Slinking along to an uneven beat but nevertheless captivating us with its mild grooves, it doesn’t take more than a cursory glance at the first sixty seconds of Badgertrap’s “Just Like School,” one of the dozen tracks comprising his new album Man Shed Head Crisis, to understand why this enigmatic singer/songwriter has gained the cult following that he has in the last decade plus. At times brutally eccentric, but constantly melodic in every way that actually matters, Man Shed Head’s best material – such as “Just Like School,” the retro punker “How Long” and cerebral “Cat Food Ferry” – is steeped in outsider aesthetics, but make no mistake about it; this is one tough LP to put down if you love experimental music.

URL: http://www.badgertrapmusic.com/

Badgertrap communicates as much to us via the gritty textures in the string/piano harmonies of “Spandex Boy” as he does any of the lyrics in “Well Up For It,” “Wax” and “No Time for a Crap,” and personally I think that has aesthetically liberal use of physicality to set the mood up in this record is what sets his album apart from the scores of indie gems that have been debuting in 2020. He doesn’t need a lot of frills to make larger than life statements here – contrarily, I think they would only get in his way.
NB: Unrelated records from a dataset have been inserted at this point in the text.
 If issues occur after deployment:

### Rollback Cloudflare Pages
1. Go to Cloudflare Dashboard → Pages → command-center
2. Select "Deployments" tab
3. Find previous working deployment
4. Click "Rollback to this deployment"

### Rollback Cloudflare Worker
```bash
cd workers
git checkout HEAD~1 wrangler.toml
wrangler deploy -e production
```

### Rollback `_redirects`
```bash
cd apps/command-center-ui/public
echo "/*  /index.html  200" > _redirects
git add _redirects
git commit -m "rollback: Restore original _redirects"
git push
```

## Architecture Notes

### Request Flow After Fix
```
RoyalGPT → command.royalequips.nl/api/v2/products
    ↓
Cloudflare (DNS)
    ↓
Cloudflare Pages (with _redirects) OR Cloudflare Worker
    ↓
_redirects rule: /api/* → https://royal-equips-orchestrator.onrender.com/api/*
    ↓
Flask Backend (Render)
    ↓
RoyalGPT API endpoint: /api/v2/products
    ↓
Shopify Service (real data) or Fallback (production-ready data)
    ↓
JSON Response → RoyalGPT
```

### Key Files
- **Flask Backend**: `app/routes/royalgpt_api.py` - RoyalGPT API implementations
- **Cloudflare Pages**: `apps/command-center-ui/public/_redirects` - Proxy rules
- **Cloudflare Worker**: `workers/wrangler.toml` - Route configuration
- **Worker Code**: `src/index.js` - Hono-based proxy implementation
There’s a lot of compositional confidence present in Man Shed Head Crisis that I hadn’t noticed in anything Badgertrap recorded prior to this latest release, and in the case of songs like “Despite Everything,” “Sandwich-Sex” and the guttural “Slug,” the audience is rewarded for his boldness in the form of a pure sound completely untethered to any trends in modern music. He isn’t afraid to get super experimental in this LP, which is something that I haven’t been able to say about a lot of his underground peers this season.
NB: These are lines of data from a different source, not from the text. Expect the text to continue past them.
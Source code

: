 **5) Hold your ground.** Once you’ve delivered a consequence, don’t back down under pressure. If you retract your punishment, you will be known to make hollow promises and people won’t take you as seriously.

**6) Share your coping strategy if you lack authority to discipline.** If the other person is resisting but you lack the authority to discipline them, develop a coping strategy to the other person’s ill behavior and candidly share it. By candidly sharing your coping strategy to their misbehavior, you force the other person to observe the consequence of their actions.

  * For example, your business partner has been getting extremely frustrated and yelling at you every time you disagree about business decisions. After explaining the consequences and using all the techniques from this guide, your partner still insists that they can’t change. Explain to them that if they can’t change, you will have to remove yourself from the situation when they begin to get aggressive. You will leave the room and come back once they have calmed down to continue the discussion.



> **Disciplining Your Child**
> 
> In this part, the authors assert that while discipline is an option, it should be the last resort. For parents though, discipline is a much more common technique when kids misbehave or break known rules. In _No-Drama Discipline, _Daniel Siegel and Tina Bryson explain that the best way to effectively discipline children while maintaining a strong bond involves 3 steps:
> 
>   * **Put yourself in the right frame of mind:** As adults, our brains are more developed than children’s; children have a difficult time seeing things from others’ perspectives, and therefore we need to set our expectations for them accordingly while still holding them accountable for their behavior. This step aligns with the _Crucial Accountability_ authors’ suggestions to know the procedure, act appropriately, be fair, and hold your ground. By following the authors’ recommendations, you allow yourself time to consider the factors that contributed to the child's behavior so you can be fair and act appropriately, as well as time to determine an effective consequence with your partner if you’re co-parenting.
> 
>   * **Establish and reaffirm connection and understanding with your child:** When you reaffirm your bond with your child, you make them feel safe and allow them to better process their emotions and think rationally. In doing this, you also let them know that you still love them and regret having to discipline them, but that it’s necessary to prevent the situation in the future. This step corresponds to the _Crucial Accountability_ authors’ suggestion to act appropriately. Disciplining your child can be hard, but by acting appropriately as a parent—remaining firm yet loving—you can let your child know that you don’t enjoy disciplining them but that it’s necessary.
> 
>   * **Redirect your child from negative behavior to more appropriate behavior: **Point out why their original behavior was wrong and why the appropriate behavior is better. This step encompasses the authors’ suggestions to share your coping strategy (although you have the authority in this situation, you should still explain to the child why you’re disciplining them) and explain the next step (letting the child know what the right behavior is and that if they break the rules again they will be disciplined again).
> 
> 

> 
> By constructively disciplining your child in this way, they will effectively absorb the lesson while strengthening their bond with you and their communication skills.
I would love to know where the sonic inspiration for “Scrotum,” “Young Girls” and “Just Like School” came from, mostly just to better understand the unique creative process that Badgertrap has so evidently fashioned for himself since first hitting the scene some years ago. All three of these tracks are on the provocative side from a critical and instrumental perspective, and even without reading into their narratives too deeply, I think that they represent a desire from this artist to express himself by any means necessary – even when it means utilizing the mix itself as an agent of evocation.
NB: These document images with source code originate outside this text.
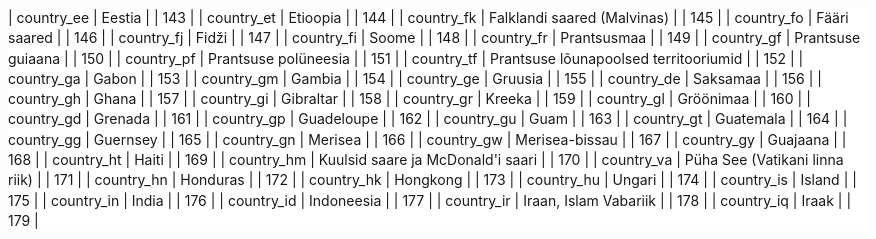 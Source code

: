 | country_ee | Eestia |  | 143 |
| country_et | Etioopia |  | 144 |
| country_fk | Falklandi saared (Malvinas) |  | 145 |
| country_fo | Fääri saared |  | 146 |
| country_fj | Fidži |  | 147 |
| country_fi | Soome |  | 148 |
| country_fr | Prantsusmaa |  | 149 |
| country_gf | Prantsuse guiaana |  | 150 |
| country_pf | Prantsuse polüneesia |  | 151 |
| country_tf | Prantsuse lõunapoolsed territooriumid |  | 152 |
| country_ga | Gabon |  | 153 |
| country_gm | Gambia |  | 154 |
| country_ge | Gruusia |  | 155 |
| country_de | Saksamaa |  | 156 |
| country_gh | Ghana |  | 157 |
| country_gi | Gibraltar |  | 158 |
| country_gr | Kreeka |  | 159 |
| country_gl | Gröönimaa |  | 160 |
| country_gd | Grenada |  | 161 |
| country_gp | Guadeloupe |  | 162 |
| country_gu | Guam |  | 163 |
| country_gt | Guatemala |  | 164 |
| country_gg | Guernsey |  | 165 |
| country_gn | Merisea |  | 166 |
| country_gw | Merisea-bissau |  | 167 |
| country_gy | Guajaana |  | 168 |
| country_ht | Haiti |  | 169 |
| country_hm | Kuulsid saare ja McDonald'i saari |  | 170 |
| country_va | Püha See (Vatikani linna riik) |  | 171 |
| country_hn | Honduras |  | 172 |
| country_hk | Hongkong |  | 173 |
| country_hu | Ungari |  | 174 |
| country_is | Island |  | 175 |
| country_in | India |  | 176 |
| country_id | Indoneesia |  | 177 |
| country_ir | Iraan, Islam Vabariik |  | 178 |
| country_iq | Iraak |  | 179 |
If you’re like me and can’t get enough eclectic indie rock, particularly when it’s coming from a highbrow source, then I believe it would be safe to say that now is a great time to be alive, and independent artists like Badgertrap are the biggest reason why. Badgertrap ventures well outside the lines of conventionality in Man Shed Head Crisis, and despite the ambitious stylization of the compositional oddities he forces together here, he manages to turn in what I would call one of the smarter experimental LPs of the year so far in this wonderful addition to his discography.